The Exhibit Index for this Post-Effective Amendment follows the signature page.
================================================================================
<PAGE>

                           KORN/FERRY INTERNATIONAL

                       POST-EFFECTIVE AMENDMENT NO. 1 TO
                      REGISTRATION STATEMENT ON FORM S-8

                               EXPLANATORY NOTE

     This Post-Effective Amendment No. 1 (this "Amendment") to that certain
Registration Statement on Form S-8 (File No. 333-73147, the "Registration
Statement") is being filed pursuant to Rule 414 under the Securities Act of
1933, as amended (the "Securities Act") by Korn/Ferry International, a Delaware
corporation ("KFY Delaware" or the "Company"), which is the successor to
Korn/Ferry International, a California corporation ("KFY California"), following
a statutory merger effective on September 22, 1999 (the "Merger") for the
purpose of changing KFY California's state of incorporation.  Prior to the
Merger, KFY Delaware had no assets or liabilities other than nominal assets or
liabilities.  In connection with the Merger, KFY Delaware succeeded by operation
of law to all of the assets and liabilities of KFY California. The Merger was
approved by the shareholders of KFY California at a meeting for which proxies
were solicited pursuant to Section 14(a) of the Securities Exchange Act of 1934,
as amended (the "Exchange Act").

     Except as modified by this Amendment, KFY Delaware, by virtue of this
Amendment, expressly adopts the Registration Statement as its own registration
statement for all purposes of the Securities Act and the Exchange Act.
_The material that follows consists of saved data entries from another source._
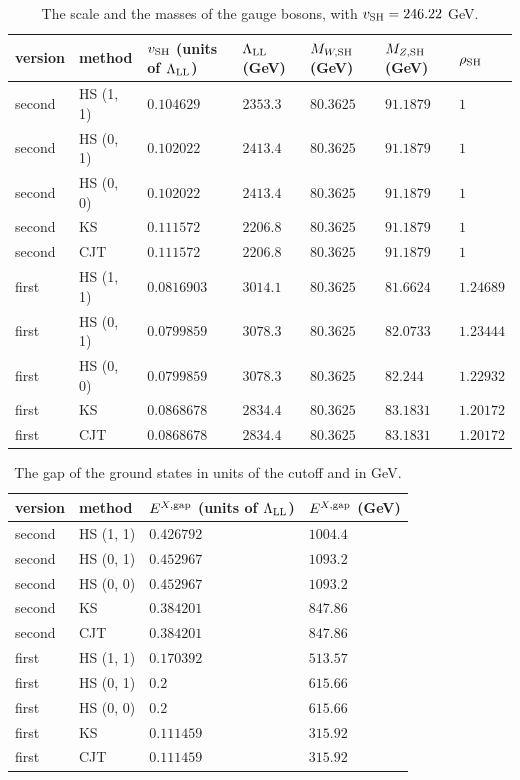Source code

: \documentclass[aps,prd,onecolumn,superscriptaddress,nofootinbib,floatfix,longbibliography]{revtex4-2}
\newcommand{\SH}{{\rm SH}}
\begin{document}
\begin{table}[!htbp]
\caption{\label{tab:scale}The scale and the masses of the gauge bosons, with $v_\SH=246.22$ GeV.}
\begingroup\centering\footnotesize\setlength{\tabcolsep}{4pt}
\begin{tabular}{lllllll}
\hline\hline
version & method & $v_{\rm SH}$ (units of $\Lambda_{\rm LL}$) & $\Lambda_{\rm LL}$ (GeV) & $M_{W,{\rm SH}}$ (GeV) & $M_{Z,{\rm SH}}$ (GeV) & $\rho_{\rm SH}$ \\ \hline
second & HS (1, 1) & $0.104629$ & $2353.3$ & $80.3625$ & $91.1879$ & $1$ \\
second & HS (0, 1) & $0.102022$ & $2413.4$ & $80.3625$ & $91.1879$ & $1$ \\
second & HS (0, 0) & $0.102022$ & $2413.4$ & $80.3625$ & $91.1879$ & $1$ \\
second & KS & $0.111572$ & $2206.8$ & $80.3625$ & $91.1879$ & $1$ \\
second & CJT & $0.111572$ & $2206.8$ & $80.3625$ & $91.1879$ & $1$ \\
first & HS (1, 1) & $0.0816903$ & $3014.1$ & $80.3625$ & $81.6624$ & $1.24689$ \\
first & HS (0, 1) & $0.0799859$ & $3078.3$ & $80.3625$ & $82.0733$ & $1.23444$ \\
first & HS (0, 0) & $0.0799859$ & $3078.3$ & $80.3625$ & $82.244$ & $1.22932$ \\
first & KS & $0.0868678$ & $2834.4$ & $80.3625$ & $83.1831$ & $1.20172$ \\
first & CJT & $0.0868678$ & $2834.4$ & $80.3625$ & $83.1831$ & $1.20172$ \\
\hline\hline
\end{tabular}\par
\endgroup
\end{table}

\begin{table}[!htbp]
\caption{\label{tab:gapgev}The gap of the ground states in units of the cutoff and in GeV.}
\begingroup\centering\footnotesize\setlength{\tabcolsep}{4pt}
\begin{tabular}{llll}
\hline\hline
version & method & $E^{X,{\rm gap}}$ (units of $\Lambda_{\rm LL}$) & $E^{X,{\rm gap}}$ (GeV) \\ \hline
second & HS (1, 1) & $0.426792$ & $1004.4$ \\
second & HS (0, 1) & $0.452967$ & $1093.2$ \\
second & HS (0, 0) & $0.452967$ & $1093.2$ \\
second & KS & $0.384201$ & $847.86$ \\
second & CJT & $0.384201$ & $847.86$ \\
first & HS (1, 1) & $0.170392$ & $513.57$ \\
first & HS (0, 1) & $0.2$ & $615.66$ \\
first & HS (0, 0) & $0.2$ & $615.66$ \\
first & KS & $0.111459$ & $315.92$ \\
first & CJT & $0.111459$ & $315.92$ \\
\hline\hline
\end{tabular}\par
\endgroup
\end{table}
\end{document}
                                    PART II

                          INFORMATION REQUIRED IN THE
                            REGISTRATION STATEMENT

Item 3.   Incorporation of Certain Documents by Reference

     The following documents originally filed with the Commission by KFY
California are incorporated herein by reference:

     (a)  Annual Report on Form 10-K for the fiscal year ended April 30, 1999,
          filed pursuant to Section 13 of the Exchange Act;

     (b)  Quarterly Report on Form 10-Q for the fiscal quarter ended July 31,
          1999, filed pursuant to Section 13 of the Exchange Act; and

     (c)  The description of the Common Stock contained in the Registration
          Statement on Form 8-A filed with the Commission on September 22, 1998
          (which incorporates by reference the description of the Common Stock
          included under the caption "Description of Capital Stock" in the
          prospectus forming a part of the Registration Statement on Form S-1
          filed with the Commission on August 18, 1998, File No. 333-61697) and
          the Certificate of Incorporation which

                                       2
<PAGE>

          appeared as Appendix B to the Proxy Statement for the Annual Meeting
          of Stockholders of KFY California held on September 22, 1999.

     All documents subsequently filed by the Company pursuant to Sections 13(a),
13(c), 14 or 15(d) of the Exchange Act prior to the filing of a post-effective
amendment which indicates that all securities offered hereby have been sold or
which deregisters all securities then remaining unsold shall be deemed to be
incorporated by reference into this Registration Statement and to be a part
hereof from the date of filing of such documents.  Any statement contained
herein or in a document, all or a portion of which is incorporated or deemed to
be incorporated by reference herein, shall be deemed to be modified or
superseded for purposes of this Registration Statement to the extent that a
statement contained herein or in any other subsequently filed document which
also is or is deemed to be incorporated by reference herein modifies or
supersedes such statement.  Any such statement so modified or superseded shall
not be deemed, except as so modified or amended, to constitute a part of this
Registration Statement.

Item 4.   Description of Securities

     The Common Stock is registered pursuant to Section 12 of the Exchange Act,
and, therefore, the description of securities is omitted.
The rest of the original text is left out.